Records from a data collection
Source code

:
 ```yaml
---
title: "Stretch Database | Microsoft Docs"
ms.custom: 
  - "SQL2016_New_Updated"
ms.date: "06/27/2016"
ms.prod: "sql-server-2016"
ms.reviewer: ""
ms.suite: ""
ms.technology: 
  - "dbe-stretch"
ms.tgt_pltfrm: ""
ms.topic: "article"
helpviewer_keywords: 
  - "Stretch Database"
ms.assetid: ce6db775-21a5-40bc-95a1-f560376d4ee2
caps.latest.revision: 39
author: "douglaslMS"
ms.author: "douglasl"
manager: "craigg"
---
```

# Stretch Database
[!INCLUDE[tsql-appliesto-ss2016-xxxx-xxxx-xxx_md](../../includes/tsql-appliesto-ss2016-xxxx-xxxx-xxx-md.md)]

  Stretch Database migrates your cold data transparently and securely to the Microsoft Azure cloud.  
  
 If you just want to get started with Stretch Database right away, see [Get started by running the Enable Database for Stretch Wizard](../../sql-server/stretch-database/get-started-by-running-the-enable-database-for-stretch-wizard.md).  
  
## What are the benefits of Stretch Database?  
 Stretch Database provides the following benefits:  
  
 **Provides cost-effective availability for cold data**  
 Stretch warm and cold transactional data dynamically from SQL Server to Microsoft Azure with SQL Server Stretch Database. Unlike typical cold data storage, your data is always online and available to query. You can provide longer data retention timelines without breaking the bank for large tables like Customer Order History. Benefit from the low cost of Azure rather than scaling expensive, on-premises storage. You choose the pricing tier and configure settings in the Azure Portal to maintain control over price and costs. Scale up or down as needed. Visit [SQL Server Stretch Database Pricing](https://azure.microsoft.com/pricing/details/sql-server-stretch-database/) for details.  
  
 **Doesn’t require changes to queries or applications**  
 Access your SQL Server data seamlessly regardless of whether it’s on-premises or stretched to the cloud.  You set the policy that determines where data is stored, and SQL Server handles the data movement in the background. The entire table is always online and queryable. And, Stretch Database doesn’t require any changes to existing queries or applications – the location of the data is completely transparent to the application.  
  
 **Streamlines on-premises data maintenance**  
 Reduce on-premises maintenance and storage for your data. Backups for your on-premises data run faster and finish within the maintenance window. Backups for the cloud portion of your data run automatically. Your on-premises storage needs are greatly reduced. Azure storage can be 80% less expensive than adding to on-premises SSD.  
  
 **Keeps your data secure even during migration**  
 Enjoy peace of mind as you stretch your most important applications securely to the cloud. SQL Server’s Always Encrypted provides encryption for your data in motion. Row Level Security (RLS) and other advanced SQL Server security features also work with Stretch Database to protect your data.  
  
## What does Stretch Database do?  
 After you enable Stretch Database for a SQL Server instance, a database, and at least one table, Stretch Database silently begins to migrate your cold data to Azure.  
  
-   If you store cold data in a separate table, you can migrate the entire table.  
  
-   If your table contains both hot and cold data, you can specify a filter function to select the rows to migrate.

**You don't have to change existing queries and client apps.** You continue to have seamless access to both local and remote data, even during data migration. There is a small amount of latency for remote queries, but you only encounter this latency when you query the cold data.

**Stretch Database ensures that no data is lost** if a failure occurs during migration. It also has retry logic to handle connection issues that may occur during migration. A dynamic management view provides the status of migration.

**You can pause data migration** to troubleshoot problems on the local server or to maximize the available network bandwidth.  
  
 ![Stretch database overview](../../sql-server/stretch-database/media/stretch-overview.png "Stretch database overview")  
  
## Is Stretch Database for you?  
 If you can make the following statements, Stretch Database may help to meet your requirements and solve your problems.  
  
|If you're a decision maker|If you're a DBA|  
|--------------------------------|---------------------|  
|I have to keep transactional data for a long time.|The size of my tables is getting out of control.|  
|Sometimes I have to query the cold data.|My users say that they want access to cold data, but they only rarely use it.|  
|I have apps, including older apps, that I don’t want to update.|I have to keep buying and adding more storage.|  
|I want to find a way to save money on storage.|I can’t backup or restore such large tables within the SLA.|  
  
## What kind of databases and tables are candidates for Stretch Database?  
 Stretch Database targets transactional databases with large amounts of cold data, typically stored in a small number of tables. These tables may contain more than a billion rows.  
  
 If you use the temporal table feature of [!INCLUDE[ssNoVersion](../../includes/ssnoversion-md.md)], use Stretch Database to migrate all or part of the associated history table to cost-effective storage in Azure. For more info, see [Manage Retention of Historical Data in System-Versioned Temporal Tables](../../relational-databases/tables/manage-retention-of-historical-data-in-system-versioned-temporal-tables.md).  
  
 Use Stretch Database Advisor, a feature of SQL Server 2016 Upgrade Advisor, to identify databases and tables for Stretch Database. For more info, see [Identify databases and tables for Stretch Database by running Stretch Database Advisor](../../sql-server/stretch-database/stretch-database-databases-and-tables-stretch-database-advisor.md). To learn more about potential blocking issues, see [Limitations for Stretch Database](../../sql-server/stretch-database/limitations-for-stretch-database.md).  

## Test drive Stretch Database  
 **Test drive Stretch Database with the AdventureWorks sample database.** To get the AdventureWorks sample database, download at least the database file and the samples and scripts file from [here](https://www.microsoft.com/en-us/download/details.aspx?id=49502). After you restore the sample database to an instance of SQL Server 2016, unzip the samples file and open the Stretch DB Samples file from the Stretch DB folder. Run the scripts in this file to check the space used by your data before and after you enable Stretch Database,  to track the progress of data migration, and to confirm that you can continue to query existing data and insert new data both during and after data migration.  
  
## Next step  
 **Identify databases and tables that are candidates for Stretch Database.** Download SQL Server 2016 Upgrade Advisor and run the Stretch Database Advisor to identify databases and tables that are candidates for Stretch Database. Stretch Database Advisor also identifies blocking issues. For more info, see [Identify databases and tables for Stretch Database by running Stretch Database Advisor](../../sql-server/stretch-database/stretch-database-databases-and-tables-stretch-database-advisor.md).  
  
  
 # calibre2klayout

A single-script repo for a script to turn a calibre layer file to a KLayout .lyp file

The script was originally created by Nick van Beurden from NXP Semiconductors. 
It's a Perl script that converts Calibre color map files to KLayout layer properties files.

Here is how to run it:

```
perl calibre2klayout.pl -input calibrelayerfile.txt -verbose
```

> **The problem**
Show every line of the entries above where the word "What" occurs.

> **Completed exercise**
## What are the benefits of Stretch Database?  
## What does Stretch Database do?  
## What kind of databases and tables are candidates for Stretch Database?  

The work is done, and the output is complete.